Themenstarteram 8. Oktober 2020 um 8:15

Also im Titel steht zwar die Frage aber ich beschreibe sie hier explizit nochmal:

Ich habe einen Arbeitskollegen, der mit mir zusammen in einer Firma arbeitet.

Er hat sich vor 2 Jahren einen Ford F150 gekauft. Diesen hat er dann mit Lichtbalken (Gelb) sowie Frontblitzern (ebenfalls in Gelb) ausgestattet und als Folierung hat er dann quasi stehen "Fahrzeug Service" und halt eine einzigartige Folierung.

Nun in seiner Freizeit schleppt er kostenlos Fahrzeuge ab und repariert diese, wenn die beispielsweise liegen geblieben sind.

Ich habe ihn gefragt gehabt, ob das rechtens ist, meinte er, ja solange er kein Geld dafür verlangt ist das nicht Schwarzarbeit oder so und wird als Hobby gesehen. (Trinkgeld sei erlaubt).
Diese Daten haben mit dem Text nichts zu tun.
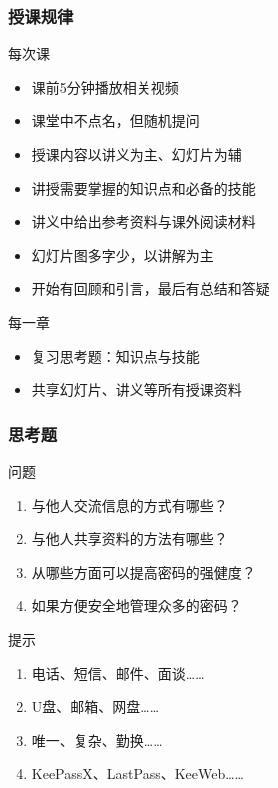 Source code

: \begin{frame}
  \frametitle{授课规律}
  \begin{block}{每次课}
    \begin{itemize}
      \item 课前5分钟播放相关视频
      \item 课堂中不点名，但随机提问
      \item 授课内容以讲义为主、幻灯片为辅
      \item 讲授需要掌握的知识点和必备的技能
      \item 讲义中给出参考资料与课外阅读材料
      \item 幻灯片图多字少，以讲解为主
      \item 开始有回顾和引言，最后有总结和答疑
    \end{itemize}
  \end{block}
  \pause
  \begin{block}{每一章}
    \begin{itemize}
      \item 复习思考题：知识点与技能
      \item 共享幻灯片、讲义等所有授课资料
    \end{itemize}
  \end{block}
\end{frame}

\begin{frame}
  \frametitle{思考题}
  \begin{block}{问题}
  \begin{enumerate}[<+-|alert@+>]
    \item 与他人交流信息的方式有哪些？
    \item 与他人共享资料的方法有哪些？
    \item 从哪些方面可以提高密码的强健度？
    \item 如果方便安全地管理众多的密码？
  \end{enumerate}
  \end{block}
  \pause
  \begin{block}{提示}
    \begin{enumerate}
      \item 电话、短信、邮件、面谈……
      \item U盘、邮箱、网盘……
      \item 唯一、复杂、勤换……
      \item KeePassX、LastPass、KeeWeb……
    \end{enumerate}
  \end{block}
\end{frame}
Er macht das deswegen, weil ADAC und co. die Leute abzocken und er quasi sich das nicht mit "ansehen" konnte.

Meine Frage ist jezt, ist sowas wirklich erlaubt?

Weil würde das gerne auch machen, sofern es erlaubt ist.
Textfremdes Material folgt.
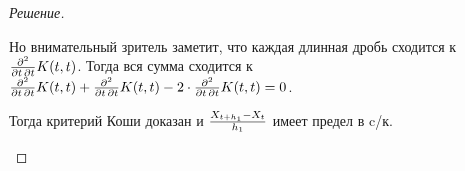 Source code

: \documentclass[12pt,a4paper]{extarticle}
\renewcommand*\dd{\mathop{}\!\partial}
\begin{document}
\begin{proof}[Решение]
\begin{itemize}
		Но внимательный зритель заметит, что каждая длинная дробь сходится к ${\dd^2 \over \dd t \dd t} K(t, t)$. Тогда вся сумма сходится к ${\dd^2 \over \dd t \dd t} K(t, t) + {\dd^2 \over \dd t \dd t} K(t, t) - 2 \cdot {\dd^2 \over \dd t \dd t} K(t, t) = 0$. 
		
		Тогда критерий Коши доказан и ${X_{t + h_1} - X_t \over h_1}$ имеет предел в c/к.
		
	\end{itemize}
	
\end{proof}
\end{document}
Im netz finde ich nicht wirklich was, außer das Gelbes licht wohl nicht erlaubt ist, was aber in meinen Augen absoluter bullshit ist, da Gelbes licht weder den Rettungsdienst noch eine andere Organisation widerspiegelt und gelbes licht kein Sondersignal in dem Sinne ist. Also ist das schon mal abgehackt.

In den USA gibt es so etwas, da nennt sich einer Hero oder so und macht das auch mit einem Ford F150 kostenlos.

Beste Antwort im Thema

Wollen wir mal ganz ehrlich sein, auch wenn es niemand hören will.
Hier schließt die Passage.